Cuando le administraron en santo Viático, pidió humildemente perdón a todos los miembros de la Compañía reunida por los escándalos que decía haber dado por sus impaciencias y sus palabras duras; pidió con insistencia el socorro de sus oraciones  para obtener de la divina bondad el perdón de sus pecados y de las abominaciones de su vida: así es como hablaba siempre, considerando sus menores defectos como crímenes enormes, en la idea que tenía de su oposición a la infinita  bondad de Dios.

Uno de los sacerdotes que permanecía más tiempo a su lado durante su enfermedad, para decirle de vez en cuando alguna palabra buena, advirtió que le gustaban con una emoción particular las palabras de la sagrada Escritura que se refieren a la humildad y a la penitencia; cuando le sugería entre otras palabras la del publicano: Deus propitius esto mihi peccatori, se rebajaba en su pensamiento por debajo de los mayores pecadores, diciendo del fondo del corazón que no había nadie en el mundo que tuviera más razón en decirlo que él, por sus pecados  y sus abominaciones.
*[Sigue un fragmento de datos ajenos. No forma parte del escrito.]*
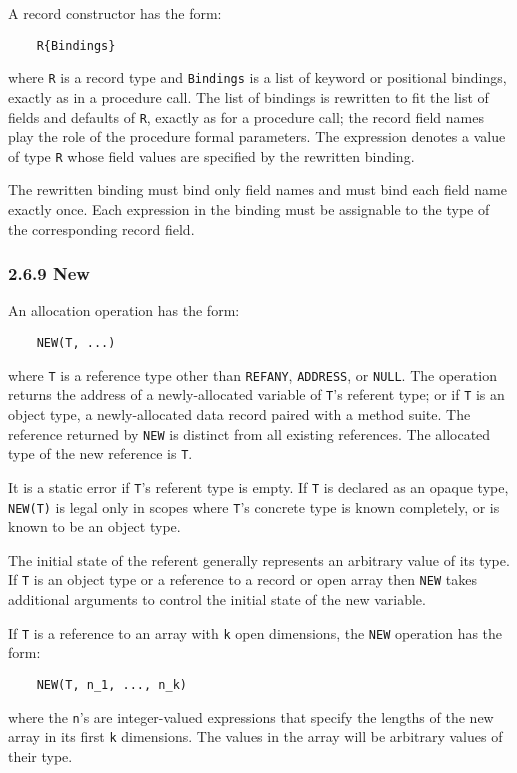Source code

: \documentclass[10pt]{article}
\begin{document}
A record constructor has the form:
\begin{verbatim}
    R{Bindings}
\end{verbatim}
where \verb|R| is a record type and \verb|Bindings| is a list of keyword or
positional bindings, exactly as in a procedure call.  The list of bindings is
rewritten to fit the list of fields and defaults of \verb|R|, exactly as for a
procedure call; the record field names play the role of the procedure formal
parameters.  The expression denotes a value of type \verb|R| whose field
values are specified by the rewritten binding.

The rewritten binding must bind only field names and must bind each field name
exactly once.  Each expression in the binding must be assignable to the type
of the corresponding record field.

\subsubsection*{2.6.9 New}

An allocation operation has the form:
\begin{verbatim}
    NEW(T, ...)
\end{verbatim}
where \verb|T| is a reference type other than \verb|REFANY|, \verb|ADDRESS|,
or \verb|NULL|.  The operation returns the address of a newly-allocated
variable of \verb|T|'s referent type; or if \verb|T| is an object type, a
newly-allocated data record paired with a method suite.  The reference
returned by \verb|NEW| is distinct from all existing references.  The
allocated type of the new reference is \verb|T|.

It is a static error if \verb|T|'s referent type is empty.  If \verb|T| is
declared as an opaque type, \verb|NEW(T)| is legal only in scopes where
\verb|T|'s concrete type is known completely, or is known to be an object
type.

The initial state of the referent generally represents an arbitrary value of
its type.  If \verb|T| is an object type or a reference to a record or open
array then \verb|NEW| takes additional arguments to control the initial state
of the new variable.

If \verb|T| is a reference to an array with \verb|k| open dimensions, the
\verb|NEW| operation has the form:
\begin{verbatim}
    NEW(T, n_1, ..., n_k)
\end{verbatim}
where the \verb|n|'s are integer-valued expressions that specify the lengths
of the new array in its first \verb|k| dimensions.  The values in the array
will be arbitrary values of their type.
\end{document}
Cuando le dieron la extrema unción, al pedirle el Asistente de la casa la bendición para todas las personas de la Congregación, para los señores de la Conferencia y para la Hijas y las Damas de la Caridad, respondió muy bajo, por no poder casi hablar ya: «Aunque sea indigno de dar mi bendición, no obstante, a causa de la confianza que tengo en los méritos de nuestro buen padre, voy a dársela como él mismo lo hacía». Así con estos sentimientos de una profunda humildad vivió y murió el Sr. Alméras. Feliz el que vive y el que muere a ejemplo de este siervo de Dios, en la práctica de esta virtud, que es el fundamento de todas las demás, y el principio de nuestra exaltación en la gloria!